To start let’s open the NEXRAD ground radar data coincident with the GPM DPR overpass. We have preprocessed the native NEXRAD radar with xradar and uploaded it into Zarr format on the Pythia Cloud Bucket.
bucket_url = "https://js2.jetstream-cloud.org:8001"
fs = fsspec.filesystem("s3", anon=True, client_kwargs=dict(endpoint_url=bucket_url))
file = fs.get_mapper(f"pythia/radar/erad2024/gpm_api/KNKX20230820_221341_V06.zarr")
dt_gr = open_datatree(file, engine="zarr", consolidated=True, chunks={})
display(dt_gr)
Now, let’s select the GR sweep to match with GPM DPR.
sweep_idx = 0
sweep_group = f"sweep_{sweep_idx}" # GR sweep (elevation to be used)
ds_gr = dt_gr[sweep_group].to_dataset().compute()
Let’s quickly display the PPI for the horizontally and vertically polarized reflectivity. You will notice that the radar is quite miscalibrated !
ds_gr["DBZH"].where(ds_gr["DBZH"] > -10).xradar_dev.plot_map()
ds_gr["DBZV"] = (ds_gr["DBZH"].gpm.idecibel / ds_gr["ZDR"].gpm.idecibel).gpm.decibel
ds_gr["DBZV"].where(ds_gr["DBZV"] > -10).xradar_dev.plot_map()
# ds_gr["ZDR"].where(ds_gr["DBZV"] > -10).xradar_dev.plot_map()
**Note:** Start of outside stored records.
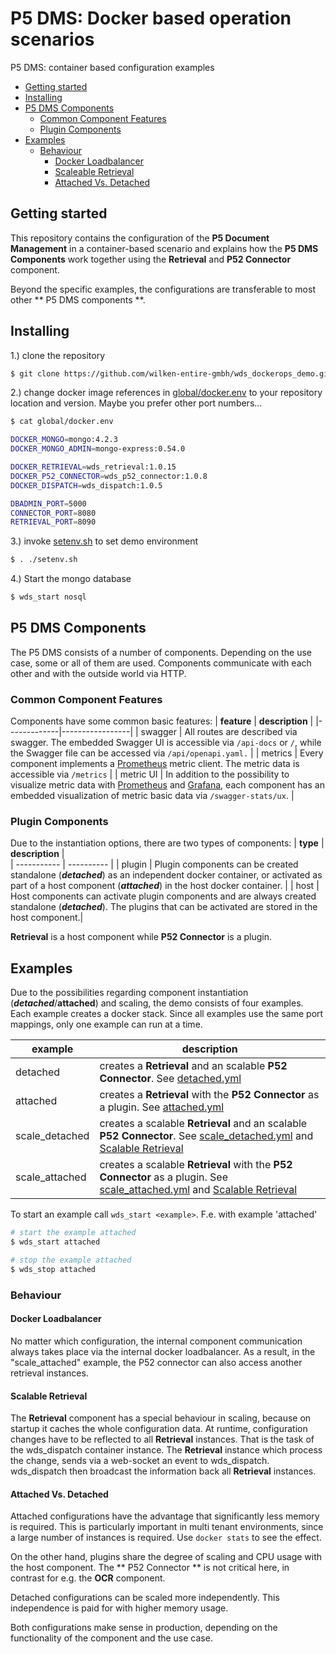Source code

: # P5 DMS: Docker based operation scenarios
P5 DMS: container based configuration examples

- [Getting started](#getting-started)
- [Installing](#installing)
- [P5 DMS Components](#p5-dms-components)
  - [Common Component Features](#common-component-features)
  - [Plugin Components](#plugin-components)
- [Examples](#examples)
  - [Behaviour](#behaviour)
    - [Docker Loadbalancer](#docker-loadbalancer)
    - [Scaleable Retrieval](#scalable-retrieval)
    - [Attached Vs. Detached](#attached-vs-detached)

## Getting started
This repository contains the configuration of the **P5 Document Management** in a container-based scenario and explains how the **P5 DMS Components** work together using the **Retrieval** and **P52 Connector** component.

Beyond the specific examples, the configurations are transferable to most other ** P5 DMS components **.
## Installing 
1.) clone the repository
```bash
$ git clone https://github.com/wilken-entire-gmbh/wds_dockerops_demo.git 
```
2.) change docker image references in [global/docker.env](global/docker.env) to your repository location and version. Maybe you prefer other port numbers...
```bash
$ cat global/docker.env 

DOCKER_MONGO=mongo:4.2.3
DOCKER_MONGO_ADMIN=mongo-express:0.54.0

DOCKER_RETRIEVAL=wds_retrieval:1.0.15
DOCKER_P52_CONNECTOR=wds_p52_connector:1.0.8
DOCKER_DISPATCH=wds_dispatch:1.0.5

DBADMIN_PORT=5000
CONNECTOR_PORT=8080
RETRIEVAL_PORT=8090
```
3.) invoke [setenv.sh](setenv.sh) to set demo environment
```bash
$ . ./setenv.sh
```

4.) Start the mongo database
```bash
$ wds_start nosql 
```
## P5 DMS Components
The P5 DMS consists of a number of components. Depending on the use case, some or all of them are used. Components communicate with each other and with the outside world via HTTP.
### Common Component Features
Components have some common basic features:
| **feature** | **description** |
|-------------|-----------------|
| swagger | All routes are described via swagger. The embedded Swagger UI is accessible via `/api-docs` or `/`, while the Swagger file can be accessed via `/api/openapi.yaml.` |
| metrics | Every component implements a [Prometheus](http://www.prometheus.io/) metric client. The metric data is accessible via `/metrics` | 
| metric UI | In addition to the possibility to visualize metric data with [Prometheus](http://www.prometheus.io/) and [Grafana](https://grafana.com/), each component has an embedded visualization of metric basic data via `/swagger-stats/ux`. |

### Plugin Components
Due to the instantiation options, there are two types of components:
| **type**    | **description**   |  
| ----------- | ---------- | 
| plugin | Plugin components can be created standalone (***detached***) as an independent docker container, or activated as part of a host component (***attached***) in the host docker container. |
| host | Host components can activate plugin components and are always created standalone (***detached***). The plugins that can be activated are stored in the host component.|  

**Retrieval** is a host component while **P52 Connector** is a plugin.

## Examples
Due to the possibilities regarding component instantiation (***detached***/**attached**) and scaling, the demo consists of four examples. Each example creates a docker stack. Since all examples use the same port mappings, only one example can run at a time.

| **example** | **description** |  
| ----------- | ---------- |
| detached | creates a **Retrieval** and an scalable **P52 Connector**. See [detached.yml](config/detached.yml) |
| attached | creates a **Retrieval** with the **P52 Connector** as a plugin. See [attached.yml](config/attached.yml) | 
| scale_detached | creates a scalable **Retrieval** and an scalable **P52 Connector**. See [scale_detached.yml](config/scale_detached.yml) and [Scalable Retrieval](#scalable-retrieval) |
| scale_attached | creates a scalable **Retrieval** with the **P52 Connector** as a plugin. See [scale_attached.yml](config/scale_attached.yml) and [Scalable Retrieval](#scalable-retrieval) |

To start an example call `wds_start <example>`. F.e. with example 'attached'

```bash
# start the example attached
$ wds_start attached

# stop the example attached 
$ wds_stop attached 
```
### Behaviour

#### Docker Loadbalancer
No matter which configuration, the internal component communication always takes place via the internal docker loadbalancer. As a result, in the "scale_attached" example, the P52 connector can also access another retrieval instances.

#### Scalable Retrieval 
The **Retrieval** component has a special behaviour in scaling, because on startup it caches the whole configuration data. At runtime, configuration changes have to be reflected to all **Retrieval** instances. That is the task of the wds_dispatch container instance. The **Retrieval** instance which process the change, sends via a web-socket an event to wds_dispatch. wds_dispatch then broadcast the information back all **Retrieval** instances.

#### Attached Vs. Detached
Attached configurations have the advantage that significantly less memory is required. This is particularly important in multi tenant environments, since a large number of instances is required. Use `docker stats` to see the effect.

On the other hand, plugins share the degree of scaling and CPU usage with the host component. The ** P52 Connector ** is not critical here, in contrast for e.g. the **OCR** component.

Detached configurations can be scaled more independently. This independence is paid for with higher memory usage.

Both configurations make sense in production, depending on the functionality of the component and the use case.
<cartopy.mpl.geocollection.GeoQuadMesh at 0x7f66da153190>
Let’s define some SR/GR volume matching settings ...
radar_band = "S"
beamwidth_gr = 1
z_min_threshold_gr = 0
z_min_threshold_sr = 10
... and then apply the SR/GR volume matching. If the GPM Dataset is not specified, volume_matching
automatically download and load the required SR radar data.
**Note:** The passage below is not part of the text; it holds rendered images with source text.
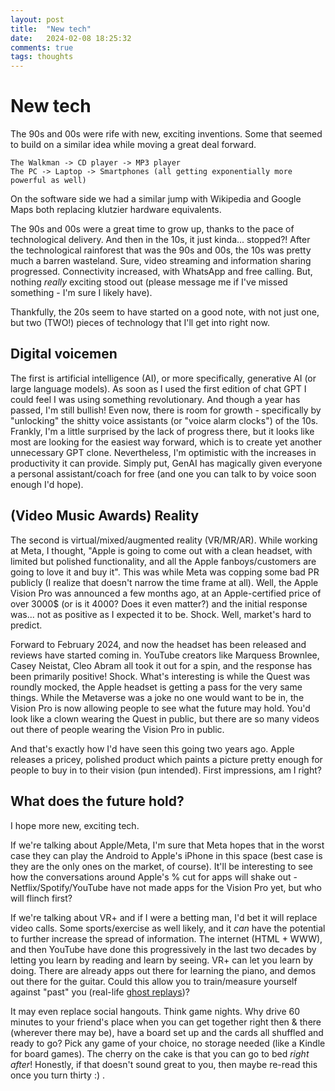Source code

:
 ```yaml
---
layout: post
title:  "New tech"
date:   2024-02-08 18:25:32
comments: true
tags: thoughts
---
```


# New tech

The 90s and 00s were rife with new, exciting inventions. Some that seemed to build on a similar idea while moving a great deal forward.
```
The Walkman -> CD player -> MP3 player  
The PC -> Laptop -> Smartphones (all getting exponentially more powerful as well) 
```

On the software side we had a similar jump with Wikipedia and Google Maps both replacing klutzier hardware equivalents.

The 90s and 00s were a great time to grow up, thanks to the pace of technological delivery. And then in the 10s, it just kinda... stopped?!
After the technological rainforest that was the 90s and 00s, the 10s was pretty much a barren wasteland. Sure, video streaming and information sharing progressed. Connectivity increased, with WhatsApp and free calling. But, nothing _really_ exciting stood out (please message me if I've missed something - I'm sure I likely have).

Thankfully, the 20s seem to have started on a good note, with not just one, but two (TWO!) pieces of technology that I'll get into right now.

## Digital voicemen

The first is artificial intelligence (AI), or more specifically, generative AI (or large language models). As soon as I used the first edition of chat GPT I could feel I was using something revolutionary. And though a year has passed, I'm still bullish! Even now, there is room for growth - specifically by "unlocking" the shitty voice assistants (or "voice alarm clocks") of the 10s. Frankly, I'm a little surprised by the lack of progress there, but it looks like most are looking for the easiest way forward, which is to create yet another unnecessary GPT clone. Nevertheless, I'm optimistic with the increases in productivity it can provide. Simply put, GenAI has magically given everyone a personal assistant/coach for free (and one you can talk to by voice soon enough I'd hope).

## (Video Music Awards) Reality

The second is virtual/mixed/augmented reality (VR/MR/AR). While working at Meta, I thought, "Apple is going to come out with a clean headset, with limited but polished functionality, and all the Apple fanboys/customers are going to love it and buy it". This was while Meta was copping some bad PR publicly (I realize that doesn't narrow the time frame at all). Well, the Apple Vision Pro was announced a few months ago, at an Apple-certified price of over 3000$ (or is it 4000? Does it even matter?) and the initial response was... not as positive as I expected it to be. Shock. Well, market's hard to predict.  

Forward to February 2024, and now the headset has been released and reviews have started coming in. YouTube creators like Marquess Brownlee, Casey Neistat, Cleo Abram all took it out for a spin, and the response has been primarily positive! Shock. What's interesting is while the Quest was roundly mocked, the Apple headset is getting a pass for the very same things. While the Metaverse was a joke no one would want to be in, the Vision Pro is now allowing people to see what the future may hold. You'd look like a clown wearing the Quest in public, but there are so many videos out there of people wearing the Vision Pro in public.

And that's exactly how I'd have seen this going two years ago. Apple releases a pricey, polished product which paints a picture pretty enough for people to buy in to their vision (pun intended). First impressions, am I right?

## What does the future hold?
I hope more new, exciting tech.

If we're talking about Apple/Meta, I'm sure that Meta hopes that in the worst case they can play the Android to Apple's iPhone in this space (best case is they are the only ones on the market, of course). It'll be interesting to see how the conversations around Apple's % cut for apps will shake out - Netflix/Spotify/YouTube have not made apps for the Vision Pro yet, but who will flinch first?

If we're talking about VR+ and if I were a betting man, I'd bet it will replace video calls. Some sports/exercise as well likely, and it _can_ have the potential to further increase the spread of information. The internet (HTML + WWW), and then YouTube have done this progressively in the last two decades by letting you learn by reading and learn by seeing. VR+ can let you learn by doing. There are already apps out there for learning the piano, and demos out there for the guitar. Could this allow you to train/measure yourself against "past" you (real-life [ghost replays](https://gamedev.stackexchange.com/questions/9508/how-to-create-a-ghost-replay-feature-in-a-game))?

It may even replace social hangouts. Think game nights. Why drive 60 minutes to your friend's place when you can get together right then & there (wherever there may be), have a board set up and the cards all shuffled and ready to go? Pick any game of your choice, no storage needed (like a Kindle for board games). The cherry on the cake is that you can go to bed _right after_! Honestly, if that doesn't sound great to you, then maybe re-read this once you turn thirty :) .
gdf_match = volume_matching(
ds_gr=ds_gr,
ds_sr=ds, # optional
z_variable_gr="DBZH",
radar_band=radar_band,
beamwidth_gr=beamwidth_gr,
z_min_threshold_gr=z_min_threshold_gr,
z_min_threshold_sr=z_min_threshold_sr,
min_gr_range=0,
max_gr_range=150_000,
# gr_sensitivity_thresholds=None,
# sr_sensitivity_thresholds=None,
download_sr=False, # require NASA accounts and internet connection !
display_quicklook=True,
)
display(gdf_match)
Now let’s display the SR/GR matched/aggregated reflectivities and the preliminary calibration summary:
sr_z_column = f"SR_zFactorFinal_{radar_band}_mean"
gr_z_column = "GR_Z_mean"
# Compare reflectivities
fig = compare_maps(
gdf_match,
sr_column=sr_z_column,
gr_column=gr_z_column,
sr_label="SR Reflectivity (dBz)",
gr_label="GR Reflectivity (dBz)",
cmap="Spectral_r",
unified_color_scale=True,
vmin=15,
# vmax=40
)
fig.tight_layout()
# Display calibration summary
fig = calibration_summary(
df=gdf_match,
gr_z_column=gr_z_column,
sr_z_column=sr_z_column,
# Histogram options
bin_width=2,
# Scatterplot options
# hue_column="GR_gate_volume_sum",
hue_column="SR_fraction_clutter",
# gr_range=[15, 50]
# sr_range=[15, 50]
marker="+",
cmap="Spectral",
)
fig.tight_layout()
If you are interested in this application, please read the Spaceborne-Ground Radar Calibration Applied Tutorial to investigate and apply filtering criteria to improve the matching process and the calibration of GR data.